Description of the task: Reproduce exactly the lines from the line containing "- Ontology ration" through the last line of the listing, and no others.

Task inputs:
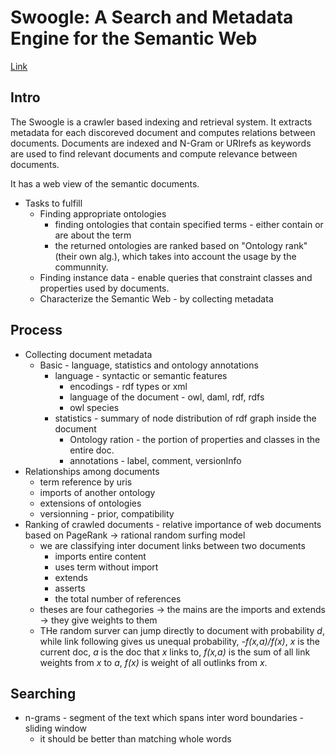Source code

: # Swoogle: A Search and Metadata Engine for the Semantic Web

[Link](https://dl.acm.org/doi/10.1145/1031171.1031289)

## Intro

The Swoogle is a crawler based indexing and retrieval system. It extracts metadata for each discoreved document and computes relations between documents. 
Documents are indexed and N-Gram or URIrefs as keywords are used to find relevant documents and compute relevance between documents. 

It has a web view of the semantic documents.

- Tasks to fulfill
  - Finding appropriate ontologies
    - finding ontologies that contain specified terms - either contain or are about the term
    - the returned ontologies are ranked based on "Ontology rank" (their own alg.), which takes into account the usage by the communnity.
  - Finding instance data - enable queries that constraint classes and properties used by documents.
  - Characterize the Semantic Web - by collecting metadata

## Process

- Collecting document metadata
  - Basic - language,  statistics and ontology annotations
    - language - syntactic or semantic features
      - encodings - rdf types or xml
      - language of the document - owl, daml, rdf, rdfs
      - owl species
    - statistics - summary of node distribution of rdf graph inside the document
      - Ontology ration - the portion of properties and classes in the entire doc.
      - annotations - label, comment, versionInfo
- Relationships among documents
  - term reference by uris
  - imports of another ontology
  - extensions of ontologies
  - versionning - prior, compatibility
- Ranking of crawled documents - relative importance of web documents based on PageRank -> rational random surfing model
  - we are classifying inter document links between two documents
    - imports entire content
    - uses term without import
    - extends
    - asserts
    - the total number of references
  - theses are four cathegories  -> the mains are the imports and extends -> they give weights to them
  - THe random surver can jump directly to document with probability *d*, while link following gives us unequal probability, *-f(x,a)/f(x)*, *x* is the current doc, *a* is the doc that *x* links to, *f(x,a)* is the sum of all link weights from *x* to *a*, *f(x)* is weight of all outlinks from *x*.

## Searching

- n-grams - segment of the text which spans inter word boundaries - sliding window
  - it should be better than matching whole words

Response area:
      - Ontology ration - the portion of properties and classes in the entire doc.
      - annotations - label, comment, versionInfo
- Relationships among documents
  - term reference by uris
  - imports of another ontology
  - extensions of ontologies
  - versionning - prior, compatibility
- Ranking of crawled documents - relative importance of web documents based on PageRank -> rational random surfing model
  - we are classifying inter document links between two documents
    - imports entire content
    - uses term without import
    - extends
    - asserts
    - the total number of references
  - theses are four cathegories  -> the mains are the imports and extends -> they give weights to them
  - THe random surver can jump directly to document with probability *d*, while link following gives us unequal probability, *-f(x,a)/f(x)*, *x* is the current doc, *a* is the doc that *x* links to, *f(x,a)* is the sum of all link weights from *x* to *a*, *f(x)* is weight of all outlinks from *x*.

## Searching

- n-grams - segment of the text which spans inter word boundaries - sliding window
  - it should be better than matching whole words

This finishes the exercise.